Rosemary Olive Oil Bread
Daniel T. Dimuzio's new book Bread Baking: An Artisan's Perspective is a textbook on the craft of artisan bread baking. As such, there is more emphasis on understanding your ingredients and technique rather than on recipes. That said, the book does contain an appendix of reliable formulas, one of which caught my eye this afternoon.
As can be seen in the photo, some of my techniques, such as my scoring, still leave a lot to be desired, but this bread was quite simple to make, made the house smell great, and tasted delicious.
Rosemary Olive Oil Bread (makes 2 loaves)
Pre-ferment
250g bread or AP flour
170g water
5g salt
2g instant yeastFinal Dough
750g bread or AP flour
510g water
40g extra-virgin olive oil
5g rosemary leaves, chopped
15g salt
5g instant yeast
427g pre-ferment
Combine the ingredients to make the preferment the night before baking. Leave them out at room temperature for roughly an hour and then refrigerate overnight.
The next day, combine the remaining ingredients with the pre-ferment. Use your preferred mixing and baking technique, which for me was about 8 minutes of mixing in the standmixer followed by a 3 hour bulk fermentation with two folds.
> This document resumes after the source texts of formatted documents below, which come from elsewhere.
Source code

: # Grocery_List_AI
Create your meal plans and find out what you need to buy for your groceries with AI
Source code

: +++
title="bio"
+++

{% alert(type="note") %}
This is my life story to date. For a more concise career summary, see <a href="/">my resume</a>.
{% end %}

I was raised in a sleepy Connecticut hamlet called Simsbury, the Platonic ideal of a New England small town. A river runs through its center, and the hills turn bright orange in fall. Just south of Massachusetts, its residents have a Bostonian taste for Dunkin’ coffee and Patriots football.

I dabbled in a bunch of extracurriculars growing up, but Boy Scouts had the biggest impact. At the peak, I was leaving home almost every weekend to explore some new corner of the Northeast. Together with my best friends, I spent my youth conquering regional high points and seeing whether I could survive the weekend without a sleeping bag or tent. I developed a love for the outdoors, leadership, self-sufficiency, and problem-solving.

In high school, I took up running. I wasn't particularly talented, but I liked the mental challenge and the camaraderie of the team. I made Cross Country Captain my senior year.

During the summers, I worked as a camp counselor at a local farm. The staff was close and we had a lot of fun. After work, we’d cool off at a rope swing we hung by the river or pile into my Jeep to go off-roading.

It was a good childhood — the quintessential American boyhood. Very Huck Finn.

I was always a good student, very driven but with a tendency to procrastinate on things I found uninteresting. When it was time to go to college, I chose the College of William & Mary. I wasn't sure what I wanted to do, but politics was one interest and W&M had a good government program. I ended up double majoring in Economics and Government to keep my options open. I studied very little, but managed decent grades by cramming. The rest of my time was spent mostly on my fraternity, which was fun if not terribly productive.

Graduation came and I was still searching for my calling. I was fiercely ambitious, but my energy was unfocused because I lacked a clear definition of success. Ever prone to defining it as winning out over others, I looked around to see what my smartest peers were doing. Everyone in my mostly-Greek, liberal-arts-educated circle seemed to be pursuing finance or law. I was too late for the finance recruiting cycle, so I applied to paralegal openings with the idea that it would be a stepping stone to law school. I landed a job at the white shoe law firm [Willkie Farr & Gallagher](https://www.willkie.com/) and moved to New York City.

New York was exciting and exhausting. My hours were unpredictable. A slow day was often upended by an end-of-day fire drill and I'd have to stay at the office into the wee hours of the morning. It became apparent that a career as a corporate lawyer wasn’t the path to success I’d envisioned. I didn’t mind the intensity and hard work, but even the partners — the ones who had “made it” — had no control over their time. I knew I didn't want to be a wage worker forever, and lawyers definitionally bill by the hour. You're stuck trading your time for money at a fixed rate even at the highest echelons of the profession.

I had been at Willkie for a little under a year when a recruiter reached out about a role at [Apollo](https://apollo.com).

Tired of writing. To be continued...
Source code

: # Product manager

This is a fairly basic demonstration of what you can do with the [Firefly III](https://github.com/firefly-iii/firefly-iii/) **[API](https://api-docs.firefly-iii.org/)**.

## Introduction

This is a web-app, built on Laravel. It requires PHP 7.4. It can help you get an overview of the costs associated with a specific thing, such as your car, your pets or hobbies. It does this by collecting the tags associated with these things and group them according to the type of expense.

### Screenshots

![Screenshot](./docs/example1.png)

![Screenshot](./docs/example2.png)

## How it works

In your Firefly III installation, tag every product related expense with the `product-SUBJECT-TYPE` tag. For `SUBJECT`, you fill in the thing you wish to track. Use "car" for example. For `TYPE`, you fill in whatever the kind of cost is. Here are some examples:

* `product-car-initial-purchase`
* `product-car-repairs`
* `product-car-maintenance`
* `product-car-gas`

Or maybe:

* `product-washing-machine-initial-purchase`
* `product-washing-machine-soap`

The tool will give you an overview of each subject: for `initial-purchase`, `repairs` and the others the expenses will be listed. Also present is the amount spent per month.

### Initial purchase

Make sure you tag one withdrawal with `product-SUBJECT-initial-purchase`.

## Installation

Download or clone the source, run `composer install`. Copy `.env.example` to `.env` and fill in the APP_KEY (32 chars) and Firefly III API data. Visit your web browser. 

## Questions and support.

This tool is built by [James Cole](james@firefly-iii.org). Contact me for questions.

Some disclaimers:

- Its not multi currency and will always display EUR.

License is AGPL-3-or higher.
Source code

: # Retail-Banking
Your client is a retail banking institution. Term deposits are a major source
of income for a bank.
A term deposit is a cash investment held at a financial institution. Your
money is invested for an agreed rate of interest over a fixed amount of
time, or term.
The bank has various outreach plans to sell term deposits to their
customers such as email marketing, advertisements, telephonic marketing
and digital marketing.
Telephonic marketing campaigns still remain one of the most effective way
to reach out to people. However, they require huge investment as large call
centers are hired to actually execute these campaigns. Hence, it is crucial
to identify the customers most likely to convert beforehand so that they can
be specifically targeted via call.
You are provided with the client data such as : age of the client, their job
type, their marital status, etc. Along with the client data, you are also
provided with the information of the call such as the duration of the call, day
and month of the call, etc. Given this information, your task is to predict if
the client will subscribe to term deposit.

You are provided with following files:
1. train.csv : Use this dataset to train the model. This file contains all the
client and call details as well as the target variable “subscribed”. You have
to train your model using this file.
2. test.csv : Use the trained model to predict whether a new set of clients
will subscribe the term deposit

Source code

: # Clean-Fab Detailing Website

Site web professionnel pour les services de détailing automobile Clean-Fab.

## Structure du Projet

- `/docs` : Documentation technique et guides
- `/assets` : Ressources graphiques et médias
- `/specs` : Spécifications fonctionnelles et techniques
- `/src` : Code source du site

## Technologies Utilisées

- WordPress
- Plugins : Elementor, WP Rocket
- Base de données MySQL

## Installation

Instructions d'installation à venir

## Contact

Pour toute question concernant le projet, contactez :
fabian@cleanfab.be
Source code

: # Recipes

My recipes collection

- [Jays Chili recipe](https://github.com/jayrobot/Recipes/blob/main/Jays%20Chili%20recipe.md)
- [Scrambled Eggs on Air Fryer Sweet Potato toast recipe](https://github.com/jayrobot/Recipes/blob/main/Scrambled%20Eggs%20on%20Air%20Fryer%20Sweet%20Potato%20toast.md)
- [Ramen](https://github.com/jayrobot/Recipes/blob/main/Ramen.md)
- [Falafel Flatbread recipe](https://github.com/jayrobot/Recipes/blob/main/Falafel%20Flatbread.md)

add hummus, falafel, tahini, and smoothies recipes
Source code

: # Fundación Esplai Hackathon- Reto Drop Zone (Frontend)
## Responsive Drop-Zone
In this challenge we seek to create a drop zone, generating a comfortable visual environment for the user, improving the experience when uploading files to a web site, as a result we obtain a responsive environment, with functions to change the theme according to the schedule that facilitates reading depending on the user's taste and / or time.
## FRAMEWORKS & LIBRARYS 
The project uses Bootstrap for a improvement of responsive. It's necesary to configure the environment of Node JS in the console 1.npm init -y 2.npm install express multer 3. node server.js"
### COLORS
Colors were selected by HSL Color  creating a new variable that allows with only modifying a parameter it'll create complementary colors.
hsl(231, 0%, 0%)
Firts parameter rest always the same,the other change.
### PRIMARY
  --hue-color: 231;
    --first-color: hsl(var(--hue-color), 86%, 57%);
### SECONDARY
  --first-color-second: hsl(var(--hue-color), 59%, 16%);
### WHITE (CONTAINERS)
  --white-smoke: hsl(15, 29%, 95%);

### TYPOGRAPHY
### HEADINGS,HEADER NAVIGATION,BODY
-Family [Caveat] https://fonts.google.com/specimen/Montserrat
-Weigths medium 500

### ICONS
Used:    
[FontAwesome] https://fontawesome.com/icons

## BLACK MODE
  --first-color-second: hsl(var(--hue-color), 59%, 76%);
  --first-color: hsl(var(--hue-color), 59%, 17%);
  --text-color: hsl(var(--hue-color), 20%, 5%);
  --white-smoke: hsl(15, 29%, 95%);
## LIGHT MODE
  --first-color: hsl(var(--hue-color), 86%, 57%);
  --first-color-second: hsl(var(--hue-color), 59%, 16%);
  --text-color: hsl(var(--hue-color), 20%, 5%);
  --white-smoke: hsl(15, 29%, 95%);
Shape, score, and bake your loaves as appropriate for the shape you choose, which for me was roughly an hour final rise followed by 20 minutes in my steamed oven at 475.
Bread Baking: An Artisan's Perspective is available from Wiley & Sons.
Read a Q & A with Dan DiMuzio here.
Floyd,
That looks wonderful! And I'm pretty sure your scoring issues didn't hurt the flavor any.
A question: since the rosemary is to be chopped, am I right in supposing that you used fresh rosemary, rather than dried?
Paul
I actually had dried rosemary, so I just crumbled it up.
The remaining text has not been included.